A brief introduction of various groups such as the Oath Keepers, Oregon Three Percenters, Constitutional Sheriffs and Peace Officers Association, and the Pacific Patriots Network was given.  Campbell went on to discuss confrontations that have occurred between these groups and law enforcement over the past two years, from Cliven Bundy’s standoff with the Bureau of Land Management in Bunkerville, Nevada in 2014 over cattle grazing fees, to the occupation of the Malheur National Wildlife Refuge in Oregon earlier this year.

Another confrontation Campbell discussed occurred near Galice, Oregon, at a mine known as the Sugar Pine Mine, where various militia groups sought to prevent the Bureau of Land Management from shutting down operations at the mine.  This incident, occurring near Campbell’s hometown of Cottage Grove, brought the growing movements to Campbell’s attention, and led to Rural Organizing Project’s partnering with Political Research Associates of Somerville, Massachusetts, to co-produce the report, “Up In Arms: A Guide To Oregon’s Patriot Movement.”

People attended the presentation for various reasons.  Connie (Smith*) of Bend, said she came because she is concerned about the “mainstreaming of the [Patriot] movement,” and explained that while it is easy to recognize a member of a militia visually, it isn’t easy to recognize politicians supportive of the movement who are running for office.

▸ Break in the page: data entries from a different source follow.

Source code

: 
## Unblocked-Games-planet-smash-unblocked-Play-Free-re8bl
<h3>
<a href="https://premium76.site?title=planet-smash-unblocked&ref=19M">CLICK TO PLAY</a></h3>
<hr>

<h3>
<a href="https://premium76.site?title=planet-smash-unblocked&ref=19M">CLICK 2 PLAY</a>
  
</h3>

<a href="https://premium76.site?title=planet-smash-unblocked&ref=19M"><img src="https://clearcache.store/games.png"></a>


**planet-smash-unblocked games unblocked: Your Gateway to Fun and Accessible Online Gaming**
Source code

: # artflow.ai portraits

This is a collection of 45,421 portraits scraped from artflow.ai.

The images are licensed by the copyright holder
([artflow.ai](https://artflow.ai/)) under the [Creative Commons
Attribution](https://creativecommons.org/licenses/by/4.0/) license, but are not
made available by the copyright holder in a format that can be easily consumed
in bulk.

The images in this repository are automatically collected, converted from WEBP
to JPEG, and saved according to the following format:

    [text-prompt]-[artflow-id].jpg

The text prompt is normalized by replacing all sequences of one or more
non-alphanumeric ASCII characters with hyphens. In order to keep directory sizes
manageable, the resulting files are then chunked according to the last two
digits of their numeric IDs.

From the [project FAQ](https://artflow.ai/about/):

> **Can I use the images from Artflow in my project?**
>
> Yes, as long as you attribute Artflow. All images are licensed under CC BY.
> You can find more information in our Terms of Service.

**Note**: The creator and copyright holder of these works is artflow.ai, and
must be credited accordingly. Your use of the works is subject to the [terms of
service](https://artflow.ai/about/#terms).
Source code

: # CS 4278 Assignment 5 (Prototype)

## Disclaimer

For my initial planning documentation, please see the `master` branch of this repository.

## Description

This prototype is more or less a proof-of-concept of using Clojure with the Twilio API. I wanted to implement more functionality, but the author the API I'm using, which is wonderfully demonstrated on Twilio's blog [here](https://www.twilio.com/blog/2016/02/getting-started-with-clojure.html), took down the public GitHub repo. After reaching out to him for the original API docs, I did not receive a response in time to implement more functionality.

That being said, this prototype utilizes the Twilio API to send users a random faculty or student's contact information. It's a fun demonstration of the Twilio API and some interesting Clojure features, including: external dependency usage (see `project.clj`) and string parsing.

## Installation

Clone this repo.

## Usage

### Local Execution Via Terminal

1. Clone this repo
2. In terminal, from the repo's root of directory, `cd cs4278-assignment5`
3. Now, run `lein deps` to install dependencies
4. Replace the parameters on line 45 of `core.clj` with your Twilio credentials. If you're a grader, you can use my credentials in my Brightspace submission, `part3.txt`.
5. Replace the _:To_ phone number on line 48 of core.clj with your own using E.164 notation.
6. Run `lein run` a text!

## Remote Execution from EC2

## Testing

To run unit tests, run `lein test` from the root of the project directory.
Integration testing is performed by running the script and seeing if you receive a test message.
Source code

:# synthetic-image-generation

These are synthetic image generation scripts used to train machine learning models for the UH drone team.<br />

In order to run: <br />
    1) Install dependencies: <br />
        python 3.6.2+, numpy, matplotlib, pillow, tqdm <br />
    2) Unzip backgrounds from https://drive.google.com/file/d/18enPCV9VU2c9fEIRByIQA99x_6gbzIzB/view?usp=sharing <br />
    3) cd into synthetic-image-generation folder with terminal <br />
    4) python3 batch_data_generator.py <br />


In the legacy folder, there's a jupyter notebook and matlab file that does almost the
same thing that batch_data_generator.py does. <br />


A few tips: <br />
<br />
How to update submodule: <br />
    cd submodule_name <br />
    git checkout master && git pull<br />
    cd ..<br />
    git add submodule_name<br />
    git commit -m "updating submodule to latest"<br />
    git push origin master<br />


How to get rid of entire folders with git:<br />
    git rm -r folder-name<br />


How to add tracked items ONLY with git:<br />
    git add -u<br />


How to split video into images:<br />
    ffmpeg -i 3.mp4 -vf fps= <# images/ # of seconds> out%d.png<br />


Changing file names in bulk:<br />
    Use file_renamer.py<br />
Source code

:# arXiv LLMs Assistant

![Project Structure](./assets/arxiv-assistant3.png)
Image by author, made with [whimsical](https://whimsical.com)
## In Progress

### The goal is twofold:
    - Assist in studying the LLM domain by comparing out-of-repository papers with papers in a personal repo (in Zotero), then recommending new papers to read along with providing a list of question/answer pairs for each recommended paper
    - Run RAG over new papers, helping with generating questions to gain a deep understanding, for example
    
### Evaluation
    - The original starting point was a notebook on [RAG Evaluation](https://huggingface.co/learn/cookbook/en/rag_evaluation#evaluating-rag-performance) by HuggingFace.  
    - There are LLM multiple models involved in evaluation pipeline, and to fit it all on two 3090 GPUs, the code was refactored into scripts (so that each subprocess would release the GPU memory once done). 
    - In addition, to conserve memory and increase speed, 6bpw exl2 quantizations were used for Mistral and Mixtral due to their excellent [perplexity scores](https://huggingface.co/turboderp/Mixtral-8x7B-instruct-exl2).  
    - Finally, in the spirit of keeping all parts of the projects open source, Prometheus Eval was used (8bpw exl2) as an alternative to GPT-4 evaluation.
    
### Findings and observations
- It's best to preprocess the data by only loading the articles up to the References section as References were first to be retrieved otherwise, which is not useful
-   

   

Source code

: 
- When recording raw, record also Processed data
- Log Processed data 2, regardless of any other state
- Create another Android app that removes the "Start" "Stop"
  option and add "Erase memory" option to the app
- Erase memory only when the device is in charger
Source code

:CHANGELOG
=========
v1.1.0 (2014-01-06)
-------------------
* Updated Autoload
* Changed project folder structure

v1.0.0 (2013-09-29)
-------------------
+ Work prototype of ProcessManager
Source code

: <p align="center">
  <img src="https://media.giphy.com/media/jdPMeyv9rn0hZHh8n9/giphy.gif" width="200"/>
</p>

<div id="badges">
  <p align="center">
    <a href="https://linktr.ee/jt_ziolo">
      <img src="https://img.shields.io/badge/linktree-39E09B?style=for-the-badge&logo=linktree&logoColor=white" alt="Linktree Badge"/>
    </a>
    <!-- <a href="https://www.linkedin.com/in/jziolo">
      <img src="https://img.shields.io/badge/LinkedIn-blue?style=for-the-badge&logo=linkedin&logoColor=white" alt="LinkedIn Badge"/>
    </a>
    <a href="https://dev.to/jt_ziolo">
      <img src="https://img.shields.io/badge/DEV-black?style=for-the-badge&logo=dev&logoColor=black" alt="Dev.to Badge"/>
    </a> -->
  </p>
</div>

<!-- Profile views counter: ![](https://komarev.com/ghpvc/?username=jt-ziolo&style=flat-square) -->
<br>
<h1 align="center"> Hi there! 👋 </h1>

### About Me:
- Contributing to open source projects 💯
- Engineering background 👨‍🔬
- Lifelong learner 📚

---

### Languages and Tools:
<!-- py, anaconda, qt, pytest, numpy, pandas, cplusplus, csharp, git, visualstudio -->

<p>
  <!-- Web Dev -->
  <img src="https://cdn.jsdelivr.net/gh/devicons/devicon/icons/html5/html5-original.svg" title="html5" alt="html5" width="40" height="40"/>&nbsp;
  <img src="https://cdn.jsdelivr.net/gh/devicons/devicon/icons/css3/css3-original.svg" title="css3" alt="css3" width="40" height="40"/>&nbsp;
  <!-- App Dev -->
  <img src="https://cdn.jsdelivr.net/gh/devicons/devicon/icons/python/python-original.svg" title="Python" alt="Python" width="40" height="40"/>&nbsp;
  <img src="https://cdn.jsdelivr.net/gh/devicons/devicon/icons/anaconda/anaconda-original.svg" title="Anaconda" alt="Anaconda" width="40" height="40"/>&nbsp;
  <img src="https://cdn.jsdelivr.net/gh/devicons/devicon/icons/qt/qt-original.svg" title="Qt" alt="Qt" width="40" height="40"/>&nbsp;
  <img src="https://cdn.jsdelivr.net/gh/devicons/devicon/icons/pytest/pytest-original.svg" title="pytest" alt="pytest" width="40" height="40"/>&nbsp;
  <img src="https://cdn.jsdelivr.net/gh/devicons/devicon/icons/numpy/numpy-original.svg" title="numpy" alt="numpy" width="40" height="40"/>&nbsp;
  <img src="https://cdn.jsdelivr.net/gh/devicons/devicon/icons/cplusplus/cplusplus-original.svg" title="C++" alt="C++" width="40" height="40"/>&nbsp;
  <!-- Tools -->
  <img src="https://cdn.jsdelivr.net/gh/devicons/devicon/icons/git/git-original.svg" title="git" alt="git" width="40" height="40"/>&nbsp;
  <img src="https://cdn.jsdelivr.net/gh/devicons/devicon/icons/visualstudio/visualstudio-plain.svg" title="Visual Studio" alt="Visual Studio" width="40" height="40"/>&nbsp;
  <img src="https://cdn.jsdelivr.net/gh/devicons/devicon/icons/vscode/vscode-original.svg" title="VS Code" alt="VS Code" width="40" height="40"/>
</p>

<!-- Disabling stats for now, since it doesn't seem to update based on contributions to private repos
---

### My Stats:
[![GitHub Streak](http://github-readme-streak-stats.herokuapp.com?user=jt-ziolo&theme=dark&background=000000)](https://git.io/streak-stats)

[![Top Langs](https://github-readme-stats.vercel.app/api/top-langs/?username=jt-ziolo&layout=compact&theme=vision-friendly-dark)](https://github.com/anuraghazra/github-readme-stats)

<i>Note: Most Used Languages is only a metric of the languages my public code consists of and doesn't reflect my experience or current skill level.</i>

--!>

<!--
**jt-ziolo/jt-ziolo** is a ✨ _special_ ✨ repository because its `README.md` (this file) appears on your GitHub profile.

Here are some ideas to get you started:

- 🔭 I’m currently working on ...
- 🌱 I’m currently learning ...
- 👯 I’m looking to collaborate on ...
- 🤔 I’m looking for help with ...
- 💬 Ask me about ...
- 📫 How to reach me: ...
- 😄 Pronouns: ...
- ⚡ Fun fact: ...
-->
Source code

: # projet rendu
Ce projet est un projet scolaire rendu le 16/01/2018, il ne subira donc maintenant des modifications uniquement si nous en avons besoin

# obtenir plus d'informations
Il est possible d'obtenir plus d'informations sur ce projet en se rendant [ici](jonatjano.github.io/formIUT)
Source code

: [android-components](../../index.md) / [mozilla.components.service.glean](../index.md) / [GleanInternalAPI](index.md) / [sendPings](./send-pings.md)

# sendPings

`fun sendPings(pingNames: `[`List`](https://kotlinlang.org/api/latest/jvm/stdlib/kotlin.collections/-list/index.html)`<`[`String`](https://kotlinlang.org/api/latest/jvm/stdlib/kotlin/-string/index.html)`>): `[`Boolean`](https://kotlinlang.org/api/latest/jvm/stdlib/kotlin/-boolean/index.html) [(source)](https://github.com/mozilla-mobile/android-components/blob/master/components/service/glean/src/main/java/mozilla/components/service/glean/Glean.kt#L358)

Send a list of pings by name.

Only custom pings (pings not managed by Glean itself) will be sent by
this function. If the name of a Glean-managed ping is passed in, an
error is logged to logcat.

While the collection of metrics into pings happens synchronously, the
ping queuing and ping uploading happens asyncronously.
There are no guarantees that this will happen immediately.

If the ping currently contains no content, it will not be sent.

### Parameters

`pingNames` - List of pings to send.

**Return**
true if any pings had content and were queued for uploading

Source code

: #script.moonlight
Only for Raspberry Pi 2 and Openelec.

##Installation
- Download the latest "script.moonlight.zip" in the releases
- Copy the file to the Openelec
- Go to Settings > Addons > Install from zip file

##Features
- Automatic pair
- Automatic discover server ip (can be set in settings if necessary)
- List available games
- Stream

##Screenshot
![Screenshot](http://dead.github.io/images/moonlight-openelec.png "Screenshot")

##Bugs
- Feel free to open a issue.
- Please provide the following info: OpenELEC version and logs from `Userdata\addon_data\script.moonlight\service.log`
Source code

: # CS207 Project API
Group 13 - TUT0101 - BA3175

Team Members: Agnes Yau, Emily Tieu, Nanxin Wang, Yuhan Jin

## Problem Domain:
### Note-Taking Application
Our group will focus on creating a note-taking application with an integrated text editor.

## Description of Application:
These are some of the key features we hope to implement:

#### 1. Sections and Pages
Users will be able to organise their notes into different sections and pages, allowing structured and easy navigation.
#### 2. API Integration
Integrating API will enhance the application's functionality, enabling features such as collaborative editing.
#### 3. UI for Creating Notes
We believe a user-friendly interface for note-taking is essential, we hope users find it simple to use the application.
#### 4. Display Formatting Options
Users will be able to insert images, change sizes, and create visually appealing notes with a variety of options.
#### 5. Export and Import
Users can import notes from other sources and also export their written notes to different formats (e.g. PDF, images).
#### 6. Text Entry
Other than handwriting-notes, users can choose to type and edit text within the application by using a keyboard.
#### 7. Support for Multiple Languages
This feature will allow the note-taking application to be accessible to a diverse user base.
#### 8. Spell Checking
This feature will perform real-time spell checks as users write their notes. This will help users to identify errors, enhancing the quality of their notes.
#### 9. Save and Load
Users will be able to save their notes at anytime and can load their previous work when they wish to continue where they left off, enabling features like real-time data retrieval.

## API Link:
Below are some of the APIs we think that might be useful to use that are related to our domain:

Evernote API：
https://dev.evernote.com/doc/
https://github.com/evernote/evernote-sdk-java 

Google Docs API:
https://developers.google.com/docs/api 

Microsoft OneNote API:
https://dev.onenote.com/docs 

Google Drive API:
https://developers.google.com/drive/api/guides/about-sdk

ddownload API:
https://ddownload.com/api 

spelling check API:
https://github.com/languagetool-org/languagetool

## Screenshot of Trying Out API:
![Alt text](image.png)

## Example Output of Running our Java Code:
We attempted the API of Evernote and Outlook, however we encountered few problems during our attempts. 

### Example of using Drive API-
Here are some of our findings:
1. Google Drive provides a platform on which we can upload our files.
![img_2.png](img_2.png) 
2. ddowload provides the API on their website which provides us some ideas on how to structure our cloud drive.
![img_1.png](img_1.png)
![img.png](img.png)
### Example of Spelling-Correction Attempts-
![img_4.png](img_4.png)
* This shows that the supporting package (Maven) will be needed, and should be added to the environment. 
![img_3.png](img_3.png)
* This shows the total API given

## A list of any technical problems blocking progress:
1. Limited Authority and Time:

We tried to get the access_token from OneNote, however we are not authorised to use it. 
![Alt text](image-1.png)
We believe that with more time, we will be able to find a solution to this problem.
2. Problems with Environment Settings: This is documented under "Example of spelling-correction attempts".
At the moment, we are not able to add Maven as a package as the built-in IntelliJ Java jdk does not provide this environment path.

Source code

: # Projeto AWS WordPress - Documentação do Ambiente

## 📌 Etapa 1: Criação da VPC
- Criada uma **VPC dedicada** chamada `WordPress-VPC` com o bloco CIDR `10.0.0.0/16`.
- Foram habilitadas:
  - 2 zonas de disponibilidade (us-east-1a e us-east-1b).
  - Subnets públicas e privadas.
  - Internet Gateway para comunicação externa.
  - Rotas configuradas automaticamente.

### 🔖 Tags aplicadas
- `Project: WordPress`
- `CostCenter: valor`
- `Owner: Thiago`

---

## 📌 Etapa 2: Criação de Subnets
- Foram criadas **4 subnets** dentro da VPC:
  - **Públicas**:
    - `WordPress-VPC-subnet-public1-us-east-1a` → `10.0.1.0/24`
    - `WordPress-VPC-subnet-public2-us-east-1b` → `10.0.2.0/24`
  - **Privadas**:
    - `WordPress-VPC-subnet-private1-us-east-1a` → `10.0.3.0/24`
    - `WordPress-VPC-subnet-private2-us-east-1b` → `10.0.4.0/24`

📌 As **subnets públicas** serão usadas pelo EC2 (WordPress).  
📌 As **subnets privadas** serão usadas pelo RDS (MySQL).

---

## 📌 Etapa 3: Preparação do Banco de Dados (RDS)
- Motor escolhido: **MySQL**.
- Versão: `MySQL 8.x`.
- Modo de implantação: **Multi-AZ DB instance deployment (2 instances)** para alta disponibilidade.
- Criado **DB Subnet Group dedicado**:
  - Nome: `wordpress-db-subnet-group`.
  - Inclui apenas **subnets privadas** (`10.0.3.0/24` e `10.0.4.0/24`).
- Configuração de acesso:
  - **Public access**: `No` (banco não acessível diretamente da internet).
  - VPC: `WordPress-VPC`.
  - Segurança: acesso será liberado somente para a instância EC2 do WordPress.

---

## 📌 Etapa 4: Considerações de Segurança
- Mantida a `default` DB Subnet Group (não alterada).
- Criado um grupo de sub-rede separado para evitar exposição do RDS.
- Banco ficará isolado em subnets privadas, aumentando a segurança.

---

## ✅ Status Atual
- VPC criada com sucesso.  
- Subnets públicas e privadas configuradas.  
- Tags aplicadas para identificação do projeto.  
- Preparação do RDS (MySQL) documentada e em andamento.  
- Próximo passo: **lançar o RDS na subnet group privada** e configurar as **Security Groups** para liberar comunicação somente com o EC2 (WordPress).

Kathleen Brady, of Redmond, said she came to learn about the Rural Organizing Project.  She said she felt that much of the information presented was factually flawed, and while there was common ground between the Rural Organizing Project members and the Patriot movement, the methods of creating dialogue at the meeting were seriously lacking.

Bj Soper, also of Redmond, and founder of the Central Oregon Constitutional Guard and co-founder of the Pacific Patriots Network, said a lot of information was left out of the presentation, specifically in regards to the Sugar Pine Mine incident and another incident discussed that occurred at a mine in Montana.  However, he agreed the community could work together to solve problems faced by rural areas, stating, “we’re crazy not to try.”

The Rural Organizing Project was formed in 1993 in an effort to promote liberal democracy in what has largely been considered conservative rural areas of the state.  It began as a network of over 40 human dignity groups and formed a permanent staff to facilitate local organizing, communication, and political analysis.

The group will host four more presentations around the state, in Canyon City on October 7, Baker City on October 8, Lostine on October 9, and finally La Grande on October 10.  More information about the group can be found on their website at www.rop.org.

*I neglected to ask Connie her last name while speaking with her.